Work to be completed — The lines below that include "startSeqNo" are to be found and copied.

Data extract —
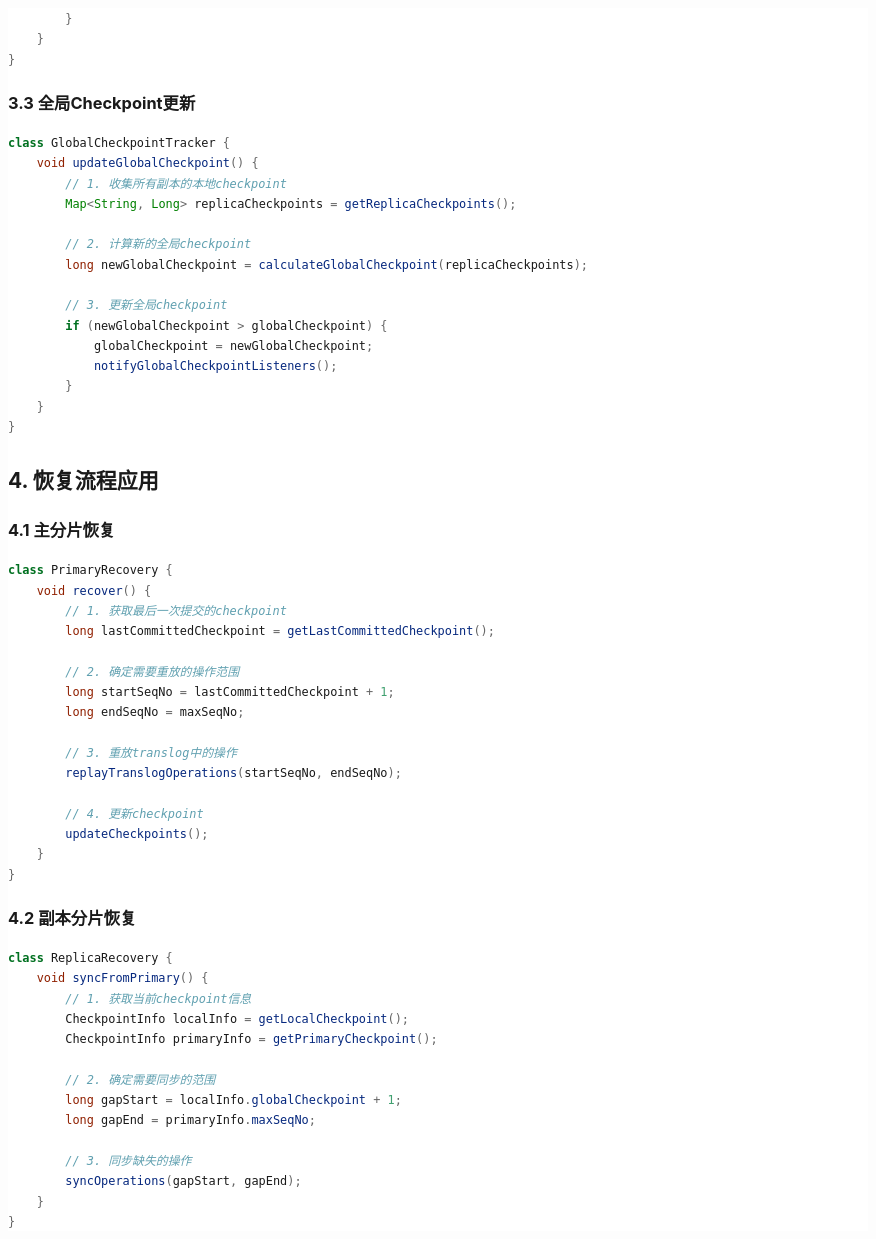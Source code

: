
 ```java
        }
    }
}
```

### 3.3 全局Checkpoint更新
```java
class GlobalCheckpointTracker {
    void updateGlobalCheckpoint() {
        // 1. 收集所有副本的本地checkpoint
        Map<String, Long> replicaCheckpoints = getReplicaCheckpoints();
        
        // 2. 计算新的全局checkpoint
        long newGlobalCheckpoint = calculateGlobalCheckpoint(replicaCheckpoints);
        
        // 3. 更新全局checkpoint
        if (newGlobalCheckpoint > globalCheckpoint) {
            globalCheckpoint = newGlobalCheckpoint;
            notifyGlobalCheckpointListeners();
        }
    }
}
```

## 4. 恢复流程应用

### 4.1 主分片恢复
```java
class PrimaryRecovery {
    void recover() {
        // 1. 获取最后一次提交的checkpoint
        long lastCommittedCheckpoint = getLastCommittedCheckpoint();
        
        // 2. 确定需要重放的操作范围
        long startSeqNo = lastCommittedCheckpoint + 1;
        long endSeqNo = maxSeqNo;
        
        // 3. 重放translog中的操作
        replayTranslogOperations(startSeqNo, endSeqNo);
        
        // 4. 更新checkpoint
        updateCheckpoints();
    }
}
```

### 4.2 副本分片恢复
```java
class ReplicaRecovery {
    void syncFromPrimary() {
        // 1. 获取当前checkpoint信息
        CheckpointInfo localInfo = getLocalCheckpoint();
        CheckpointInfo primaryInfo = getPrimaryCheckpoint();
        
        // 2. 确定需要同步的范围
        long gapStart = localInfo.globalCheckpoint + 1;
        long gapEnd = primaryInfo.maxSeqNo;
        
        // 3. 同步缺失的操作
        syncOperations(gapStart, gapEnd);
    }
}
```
==
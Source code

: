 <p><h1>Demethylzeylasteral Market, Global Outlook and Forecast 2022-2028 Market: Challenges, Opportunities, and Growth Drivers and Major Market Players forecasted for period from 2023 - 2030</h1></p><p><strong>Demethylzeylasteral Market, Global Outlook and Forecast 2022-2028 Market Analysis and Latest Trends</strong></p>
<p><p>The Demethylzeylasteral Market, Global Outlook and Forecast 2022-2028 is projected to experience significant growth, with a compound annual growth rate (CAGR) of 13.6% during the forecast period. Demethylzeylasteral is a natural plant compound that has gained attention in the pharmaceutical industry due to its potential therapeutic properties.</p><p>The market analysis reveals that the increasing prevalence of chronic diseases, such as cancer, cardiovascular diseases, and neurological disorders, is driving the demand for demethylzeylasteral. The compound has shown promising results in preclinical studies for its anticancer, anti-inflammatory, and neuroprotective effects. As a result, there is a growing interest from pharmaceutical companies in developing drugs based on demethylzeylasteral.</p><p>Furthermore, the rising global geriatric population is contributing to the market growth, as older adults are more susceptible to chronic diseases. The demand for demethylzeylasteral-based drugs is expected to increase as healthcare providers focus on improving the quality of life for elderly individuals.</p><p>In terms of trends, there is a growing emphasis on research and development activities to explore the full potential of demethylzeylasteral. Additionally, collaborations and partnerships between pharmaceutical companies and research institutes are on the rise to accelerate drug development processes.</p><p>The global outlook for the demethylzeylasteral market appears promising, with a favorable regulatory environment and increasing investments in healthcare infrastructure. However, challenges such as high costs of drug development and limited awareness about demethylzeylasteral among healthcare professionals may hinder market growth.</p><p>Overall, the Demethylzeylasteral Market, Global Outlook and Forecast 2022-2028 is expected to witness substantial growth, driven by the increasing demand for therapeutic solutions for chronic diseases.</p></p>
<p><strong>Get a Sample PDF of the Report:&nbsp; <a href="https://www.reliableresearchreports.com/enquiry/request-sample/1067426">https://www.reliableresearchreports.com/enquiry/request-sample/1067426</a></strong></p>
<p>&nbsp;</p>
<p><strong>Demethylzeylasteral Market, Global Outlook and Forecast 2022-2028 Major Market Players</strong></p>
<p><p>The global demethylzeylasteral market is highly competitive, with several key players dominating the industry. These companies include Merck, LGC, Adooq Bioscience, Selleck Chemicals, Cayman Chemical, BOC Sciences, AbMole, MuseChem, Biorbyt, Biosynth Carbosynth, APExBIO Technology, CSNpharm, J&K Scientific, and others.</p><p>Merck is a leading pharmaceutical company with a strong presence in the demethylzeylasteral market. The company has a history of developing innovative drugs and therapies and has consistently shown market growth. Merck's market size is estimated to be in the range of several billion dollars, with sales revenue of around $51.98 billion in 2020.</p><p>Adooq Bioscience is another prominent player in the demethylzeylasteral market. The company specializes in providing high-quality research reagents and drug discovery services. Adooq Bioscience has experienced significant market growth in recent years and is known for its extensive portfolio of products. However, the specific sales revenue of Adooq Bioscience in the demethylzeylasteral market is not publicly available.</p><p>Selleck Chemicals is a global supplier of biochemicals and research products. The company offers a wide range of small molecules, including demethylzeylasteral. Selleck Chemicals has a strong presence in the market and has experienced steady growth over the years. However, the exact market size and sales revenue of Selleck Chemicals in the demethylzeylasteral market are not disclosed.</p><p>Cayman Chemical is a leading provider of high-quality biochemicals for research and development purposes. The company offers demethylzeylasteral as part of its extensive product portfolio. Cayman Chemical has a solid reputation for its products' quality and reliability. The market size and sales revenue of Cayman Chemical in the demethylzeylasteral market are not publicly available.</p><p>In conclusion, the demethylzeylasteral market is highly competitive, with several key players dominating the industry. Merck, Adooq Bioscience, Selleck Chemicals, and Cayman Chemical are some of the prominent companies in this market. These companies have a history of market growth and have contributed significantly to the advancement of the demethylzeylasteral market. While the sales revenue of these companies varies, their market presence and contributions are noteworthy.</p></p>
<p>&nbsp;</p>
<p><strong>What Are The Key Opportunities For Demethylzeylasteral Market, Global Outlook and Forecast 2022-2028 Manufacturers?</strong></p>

Output for this task —
        long startSeqNo = lastCommittedCheckpoint + 1;
        replayTranslogOperations(startSeqNo, endSeqNo);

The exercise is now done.